Scan the material and copy every line in which "interview" appears.

───── MATERIAL SUPPLIED

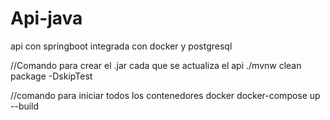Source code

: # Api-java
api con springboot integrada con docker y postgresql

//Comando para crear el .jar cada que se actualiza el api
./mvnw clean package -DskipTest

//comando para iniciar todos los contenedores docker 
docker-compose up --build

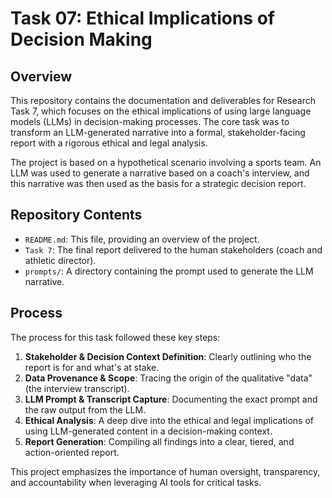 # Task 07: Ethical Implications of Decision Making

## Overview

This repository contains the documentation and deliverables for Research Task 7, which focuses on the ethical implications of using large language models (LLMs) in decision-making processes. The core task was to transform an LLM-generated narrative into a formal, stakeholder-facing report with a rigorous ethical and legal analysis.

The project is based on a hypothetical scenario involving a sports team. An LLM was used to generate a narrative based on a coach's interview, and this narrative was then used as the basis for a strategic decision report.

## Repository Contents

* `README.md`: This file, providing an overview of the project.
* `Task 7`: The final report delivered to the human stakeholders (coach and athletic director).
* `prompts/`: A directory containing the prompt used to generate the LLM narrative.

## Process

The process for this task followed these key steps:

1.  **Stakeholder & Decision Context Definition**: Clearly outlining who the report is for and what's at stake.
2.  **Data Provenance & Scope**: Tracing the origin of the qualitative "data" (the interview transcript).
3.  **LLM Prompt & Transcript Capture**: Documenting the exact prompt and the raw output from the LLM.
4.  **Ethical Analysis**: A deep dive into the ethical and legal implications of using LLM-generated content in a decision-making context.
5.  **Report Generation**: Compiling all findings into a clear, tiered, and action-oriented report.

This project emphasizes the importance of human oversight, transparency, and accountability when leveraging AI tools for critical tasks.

──────────
───── MATERIAL SUPPLIED

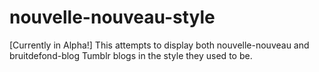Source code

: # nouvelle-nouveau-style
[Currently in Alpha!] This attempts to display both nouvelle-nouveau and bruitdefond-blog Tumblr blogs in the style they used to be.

──────────
───── MATERIAL SUPPLIED

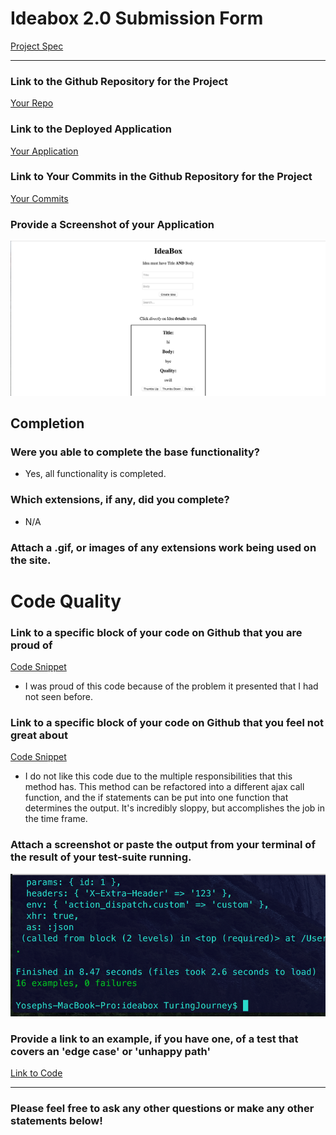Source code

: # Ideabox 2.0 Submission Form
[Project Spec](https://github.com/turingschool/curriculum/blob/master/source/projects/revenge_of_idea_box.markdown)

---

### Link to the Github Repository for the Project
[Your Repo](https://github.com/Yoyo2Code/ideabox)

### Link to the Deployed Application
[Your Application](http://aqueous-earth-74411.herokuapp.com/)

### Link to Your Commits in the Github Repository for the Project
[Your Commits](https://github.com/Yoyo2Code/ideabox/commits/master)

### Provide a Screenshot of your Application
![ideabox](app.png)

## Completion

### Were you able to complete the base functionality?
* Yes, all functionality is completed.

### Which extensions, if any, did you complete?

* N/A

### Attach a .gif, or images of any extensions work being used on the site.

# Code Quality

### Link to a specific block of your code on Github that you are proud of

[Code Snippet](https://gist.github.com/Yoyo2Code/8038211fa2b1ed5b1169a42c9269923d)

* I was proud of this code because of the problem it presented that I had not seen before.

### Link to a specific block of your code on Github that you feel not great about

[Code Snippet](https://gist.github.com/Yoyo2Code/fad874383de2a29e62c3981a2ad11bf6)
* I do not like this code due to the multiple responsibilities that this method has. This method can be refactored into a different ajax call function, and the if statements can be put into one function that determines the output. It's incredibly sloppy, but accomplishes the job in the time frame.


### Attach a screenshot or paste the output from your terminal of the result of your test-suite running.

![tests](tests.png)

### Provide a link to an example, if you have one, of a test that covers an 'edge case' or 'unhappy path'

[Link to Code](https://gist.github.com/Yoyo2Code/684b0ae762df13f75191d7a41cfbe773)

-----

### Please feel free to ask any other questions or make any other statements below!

──────────

> **YOUR SOLUTION**
The project is based on a hypothetical scenario involving a sports team. An LLM was used to generate a narrative based on a coach's interview, and this narrative was then used as the basis for a strategic decision report.
2.  **Data Provenance & Scope**: Tracing the origin of the qualitative "data" (the interview transcript).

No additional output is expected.